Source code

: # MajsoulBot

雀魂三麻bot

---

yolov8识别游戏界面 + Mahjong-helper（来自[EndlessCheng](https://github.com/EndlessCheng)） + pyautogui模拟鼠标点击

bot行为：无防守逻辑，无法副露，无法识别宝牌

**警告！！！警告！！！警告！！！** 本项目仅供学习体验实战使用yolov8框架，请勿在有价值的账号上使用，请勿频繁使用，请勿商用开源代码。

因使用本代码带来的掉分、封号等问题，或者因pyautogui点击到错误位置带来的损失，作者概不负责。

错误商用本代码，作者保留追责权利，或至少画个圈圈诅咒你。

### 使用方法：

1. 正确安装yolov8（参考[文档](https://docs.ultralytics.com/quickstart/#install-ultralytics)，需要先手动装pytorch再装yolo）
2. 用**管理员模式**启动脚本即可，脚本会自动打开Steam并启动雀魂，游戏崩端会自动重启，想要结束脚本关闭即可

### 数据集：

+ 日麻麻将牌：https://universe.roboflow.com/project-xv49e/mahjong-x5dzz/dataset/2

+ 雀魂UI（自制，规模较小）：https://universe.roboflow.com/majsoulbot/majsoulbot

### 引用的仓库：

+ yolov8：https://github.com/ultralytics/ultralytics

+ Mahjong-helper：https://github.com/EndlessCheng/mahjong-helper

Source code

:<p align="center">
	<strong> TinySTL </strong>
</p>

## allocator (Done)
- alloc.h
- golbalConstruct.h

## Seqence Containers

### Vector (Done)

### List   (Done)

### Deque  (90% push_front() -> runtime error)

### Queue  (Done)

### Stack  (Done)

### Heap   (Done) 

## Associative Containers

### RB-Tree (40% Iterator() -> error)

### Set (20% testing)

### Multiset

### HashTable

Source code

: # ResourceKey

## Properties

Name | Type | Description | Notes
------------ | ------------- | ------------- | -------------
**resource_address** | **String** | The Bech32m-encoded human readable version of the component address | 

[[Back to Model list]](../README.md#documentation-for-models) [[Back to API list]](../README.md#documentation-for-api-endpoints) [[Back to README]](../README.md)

■ ■ ■

> TASK BRIEF: Lines containing the word "universe" are to be located in the entries and copied.

> RESPONSE FOR THIS EXERCISE:
+ 日麻麻将牌：https://universe.roboflow.com/project-xv49e/mahjong-x5dzz/dataset/2
+ 雀魂UI（自制，规模较小）：https://universe.roboflow.com/majsoulbot/majsoulbot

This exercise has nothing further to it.